Dive Brief:
- Southwest Airlines is the top-ranking company in the 2019 Workforce 100, which recognizes companies that have excelled in human resources during the past year.
- In ranking employers, Workforce editors and researchers from the publication's Human Capital Media Research and Advisory Group reviewed publicly available data on HR performance, as well as Glassdoor data on employee feedback.
- Southwest has gradually been climbing the list since the Workforce 100 began in 2014. Other companies, including T-Mobile, Microsoft and Hilton have had similar trajectories, demonstrating that change efforts often take time to bear fruit, Workforce said.
Dive Insight:
What does it take to become an HR employer of choice? The definition of "success" in this area can be a moving target, depending on what's considered most important at a given moment in time.
Top HR concerns for 2019 have included talent acquisition challenges, the evolving role of artificial intelligence (AI) in HR, how to best utilize data-driven insights, and an increased emphasis on agility. Of course, traditional HR pain points — including compliance, culture, diversity — remain at the forefront as well.
People-centric practices and culture are becoming more important than ever, and this is reflected in Workforce's decision to include employee feedback from Glassdoor as part of its ranking system. Along similar lines, during a talk at Workhuman 2019, Marriott — No. 91 on the Workforce list — revealed that its "secret sauce" was "the human spirit." Marriott actually enlists over 15,000 volunteers to serve as champions of the company's culture.

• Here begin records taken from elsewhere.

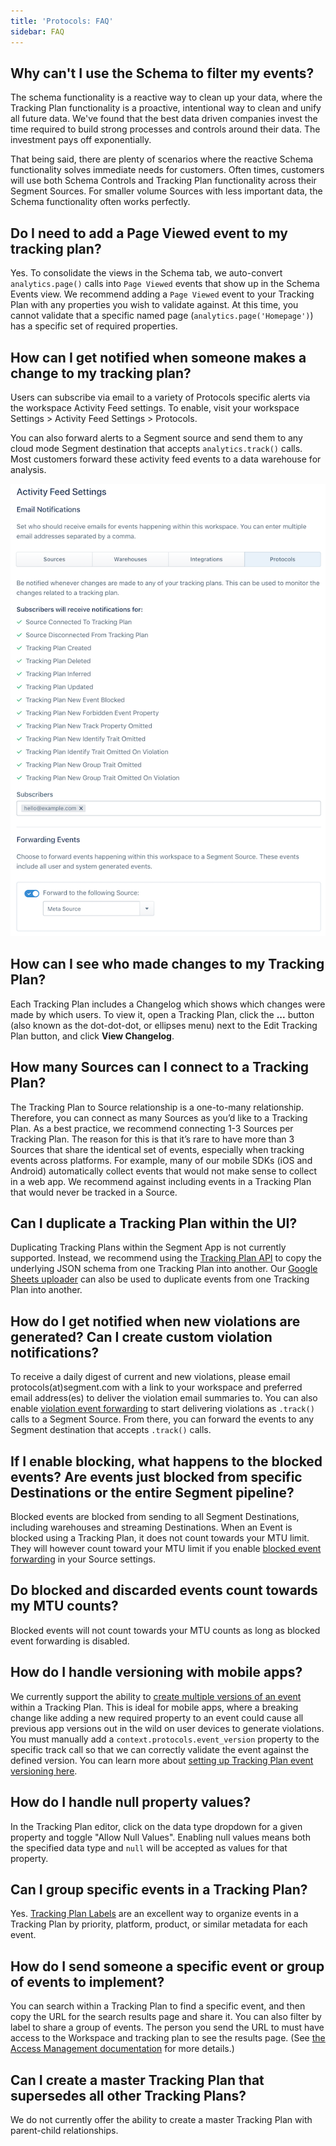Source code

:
 ```yaml
---
title: 'Protocols: FAQ'
sidebar: FAQ
---
```


## Why can't I use the Schema to filter my events?
The schema functionality is a reactive way to clean up your data, where the Tracking Plan functionality is a proactive, intentional way to clean and unify all future data. We've found that the best data driven companies invest the time required to build strong processes and controls around their data. The investment pays off exponentially.

That being said, there are plenty of scenarios where the reactive Schema functionality solves immediate needs for customers. Often times, customers will use both Schema Controls and Tracking Plan functionality across their Segment Sources. For smaller volume Sources with less important data, the Schema functionality often works perfectly.

## Do I need to add a Page Viewed event to my tracking plan?
Yes. To consolidate the views in the Schema tab, we auto-convert `analytics.page()` calls into `Page Viewed` events that show up in the Schema Events view. We recommend adding a `Page Viewed` event to your Tracking Plan with any properties you wish to validate against. At this time, you cannot validate that a specific named page (`analytics.page('Homepage')`) has a specific set of required properties.

## How can I get notified when someone makes a change to my tracking plan?
Users can subscribe via email to a variety of Protocols specific alerts via the workspace Activity Feed settings. To enable, visit your workspace Settings > Activity Feed Settings > Protocols.

You can also forward alerts to a Segment source and send them to any cloud mode Segment destination that accepts `analytics.track()` calls. Most customers forward these activity feed events to a data warehouse for analysis.

![](images/activity_feed.png)

## How can I see who made changes to my Tracking Plan?
Each Tracking Plan includes a Changelog which shows which changes were made by which users. To view it, open a Tracking Plan, click the **...** button (also known as the dot-dot-dot, or ellipses menu) next to the Edit Tracking Plan button, and click **View Changelog**.

## How many Sources can I connect to a Tracking Plan?
The Tracking Plan to Source relationship is a one-to-many relationship. Therefore, you can connect as many Sources as you’d like to a Tracking Plan. As a best practice, we recommend connecting 1-3 Sources per Tracking Plan. The reason for this is that it’s rare to have more than 3 Sources that share the identical set of events, especially when tracking events across platforms. For example, many of our mobile SDKs (iOS and Android) automatically collect events that would not make sense to collect in a web app. We recommend against including events in a Tracking Plan that would never be tracked in a Source.

## Can I duplicate a Tracking Plan within the UI?
Duplicating Tracking Plans within the Segment App is not currently supported. Instead, we recommend using the [Tracking Plan API](/docs/protocols/apis-and-extensions/) to copy the underlying JSON schema from one Tracking Plan into another. Our [Google Sheets uploader](https://docs.google.com/spreadsheets/u/1/d/1ZHGfNrCxBQbEyevmVxNoU0DGjb8cJMro1iwIRZLWjPw/copy) can also be used to duplicate events from one Tracking Plan into another.

## How do I get notified when new violations are generated? Can I create custom violation notifications?
To receive a daily digest of current and new violations, please email protocols(at)segment.com with a link to your workspace and preferred email address(es) to deliver the violation email summaries to. You can also enable [violation event forwarding](/docs/protocols/tracking-plan/#violation-forwarding) to start delivering violations as `.track()` calls to a Segment Source. From there, you can forward the events to any Segment destination that accepts `.track()` calls.

## If I enable blocking, what happens to the blocked events? Are events just blocked from specific Destinations or the entire Segment pipeline?
Blocked events are blocked from sending to all Segment Destinations, including warehouses and streaming Destinations. When an Event is blocked using a Tracking Plan, it does not count towards your MTU limit. They will however count toward your MTU limit if you enable [blocked event forwarding](/docs/protocols/tracking-plan/#blocked-event-forwarding) in your Source settings.

## Do blocked and discarded events count towards my MTU counts?
Blocked events will not count towards your MTU counts as long as blocked event forwarding is disabled.

## How do I handle versioning with mobile apps?
We currently support the ability to [create multiple versions of an event](/docs/protocols/tracking-plan/#tracking-plan-event-versioning) within a Tracking Plan. This is ideal for mobile apps, where a breaking change like adding a new required property to an event could cause all previous app versions out in the wild on user devices to generate violations. You must manually add a `context.protocols.event_version` property to the specific track call so that we can correctly validate the event against the defined version. You can learn more about [setting up Tracking Plan event versioning here](/docs/protocols/tracking-plan/#tracking-plan-event-versioning).

## How do I handle null property values?
In the Tracking Plan editor, click on the data type dropdown for a given property and toggle "Allow Null Values". Enabling null values means both the specified data type and `null` will be accepted as values for that property.

## Can I group specific events in a Tracking Plan?
Yes. [Tracking Plan Labels](/docs/protocols/tracking-plan/#add-a-label) are an excellent way to organize events in a Tracking Plan by priority, platform, product, or similar metadata for each event.

## How do I send someone a specific event or group of events to implement?
You can search within a Tracking Plan to find a specific event, and then copy the URL for the search results page and share it. You can also filter by label to share a group of events. The person you send the URL to must have access to the Workspace and tracking plan to see the results page. (See [the Access Management documentation](/docs/iam/) for more details.)

## Can I create a master Tracking Plan that supersedes all other Tracking Plans?
We do not currently offer the ability to create a master Tracking Plan with parent-child relationships.
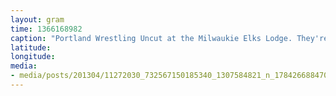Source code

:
 ```yaml
---
layout: gram
time: 1366168982
caption: "Portland Wrestling Uncut at the Milwaukie Elks Lodge. They're raffling off a Glock 9mm."
latitude: 
longitude: 
media:
- media/posts/201304/11272030_732567150185340_1307584821_n_17842668847000351.jpg
---
```

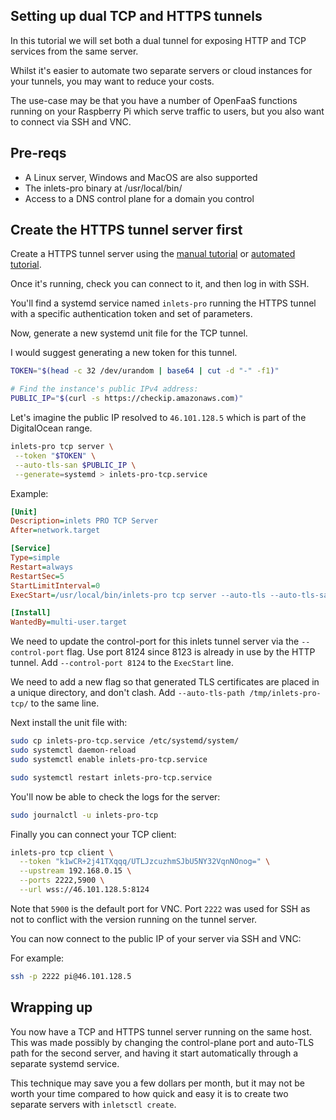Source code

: ## Setting up dual TCP and HTTPS tunnels

In this tutorial we will set both a dual tunnel for exposing HTTP and TCP services from the same server. 

Whilst it's easier to automate two separate servers or cloud instances for your tunnels, you may want to reduce your costs.

The use-case may be that you have a number of OpenFaaS functions running on your Raspberry Pi which serve traffic to users, but you also want to connect via SSH and VNC.

## Pre-reqs

* A Linux server, Windows and MacOS are also supported
* The inlets-pro binary at /usr/local/bin/
* Access to a DNS control plane for a domain you control

## Create the HTTPS tunnel server first

Create a HTTPS tunnel server using the [manual tutorial](/tutorial/manual-http-server/) or [automated tutorial](/tutorial/automated-http-server/).

Once it's running, check you can connect to it, and then log in with SSH.

You'll find a systemd service named `inlets-pro` running the HTTPS tunnel with a specific authentication token and set of parameters.

Now, generate a new systemd unit file for the TCP tunnel.

I would suggest generating a new token for this tunnel.

```bash
TOKEN="$(head -c 32 /dev/urandom | base64 | cut -d "-" -f1)"

# Find the instance's public IPv4 address:
PUBLIC_IP="$(curl -s https://checkip.amazonaws.com)"
```

Let's imagine the public IP resolved to `46.101.128.5` which is part of the DigitalOcean range.

```bash
inlets-pro tcp server \
 --token "$TOKEN" \
 --auto-tls-san $PUBLIC_IP \
 --generate=systemd > inlets-pro-tcp.service
```

Example:

```ini
[Unit]
Description=inlets PRO TCP Server
After=network.target

[Service]
Type=simple
Restart=always
RestartSec=5
StartLimitInterval=0
ExecStart=/usr/local/bin/inlets-pro tcp server --auto-tls --auto-tls-san=46.101.128.5 --control-addr=0.0.0.0 --token="k1wCR+2j41TXqqq/UTLJzcuzhmSJbU5NY32VqnNOnog=" --control-port=8124 --auto-tls-path=/tmp/inlets-pro-tcp

[Install]
WantedBy=multi-user.target
```

We need to update the control-port for this inlets tunnel server via the `--control-port` flag. Use port 8124 since 8123 is already in use by the HTTP tunnel. Add `--control-port 8124` to the `ExecStart` line.

We need to add a new flag so that generated TLS certificates are placed in a unique directory, and don't clash. Add `--auto-tls-path /tmp/inlets-pro-tcp/` to the same line.

Next install the unit file with:

```bash
sudo cp inlets-pro-tcp.service /etc/systemd/system/
sudo systemctl daemon-reload
sudo systemctl enable inlets-pro-tcp.service

sudo systemctl restart inlets-pro-tcp.service
```

You'll now be able to check the logs for the server:

```bash
sudo journalctl -u inlets-pro-tcp
```

Finally you can connect your TCP client:

```bash
inlets-pro tcp client \
  --token "k1wCR+2j41TXqqq/UTLJzcuzhmSJbU5NY32VqnNOnog=" \
  --upstream 192.168.0.15 \
  --ports 2222,5900 \
  --url wss://46.101.128.5:8124
```

Note that `5900` is the default port for VNC. Port `2222` was used for SSH as not to conflict with the version running on the tunnel server.

You can now connect to the public IP of your server via SSH and VNC:

For example:

```bash
ssh -p 2222 pi@46.101.128.5
```

## Wrapping up

You now have a TCP and HTTPS tunnel server running on the same host. This was made possibly by changing the control-plane port and auto-TLS path for the second server, and having it start automatically through a separate systemd service.

This technique may save you a few dollars per month, but it may not be worth your time compared to how quick and easy it is to create two separate servers with `inletsctl create`.
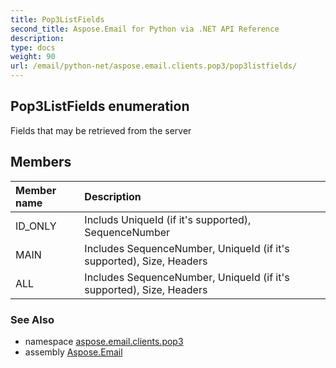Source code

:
 ```yaml
---
title: Pop3ListFields
second_title: Aspose.Email for Python via .NET API Reference
description: 
type: docs
weight: 90
url: /email/python-net/aspose.email.clients.pop3/pop3listfields/
---
```


## Pop3ListFields enumeration

Fields that may be retrieved from the server

## Members
| Member name | Description |
| :- | :- |
|ID_ONLY|Includs UniqueId (if it's supported), SequenceNumber|
|MAIN|Includes SequenceNumber, UniqueId (if it's supported), Size, Headers|
|ALL|Includes SequenceNumber, UniqueId (if it's supported), Size, Headers|

### See Also

* namespace [aspose.email.clients.pop3](/email/python-net/aspose.email.clients.pop3/)
* assembly [Aspose.Email](/slides/python-net/)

As the Workforce 100 indicated, broad cultural changes don't take root overnight. Employers have to be patient and willing to play the long game and have a deep understanding of what culture actually looks like. Culture relies on the "stuff" in an organization — how people work, the actions workers and managers take — and can't be treated as something vague, Jamie Notter, co-founder and consultant at Human Workplaces, noted during the Society for Human Resource Management's 2018 annual conference.
Ironically, a culture of success is often built on a willingness to fail. This is a key part of a growth mindset, according to Karen Hebert-Maccaro, chief learning experience officer at O'Reilly Media. Learning-focused leaders help teams develop, bring out their true potential and use failure as an opportunity to get smarter, Hebert-Maccaro previously told HR Dive.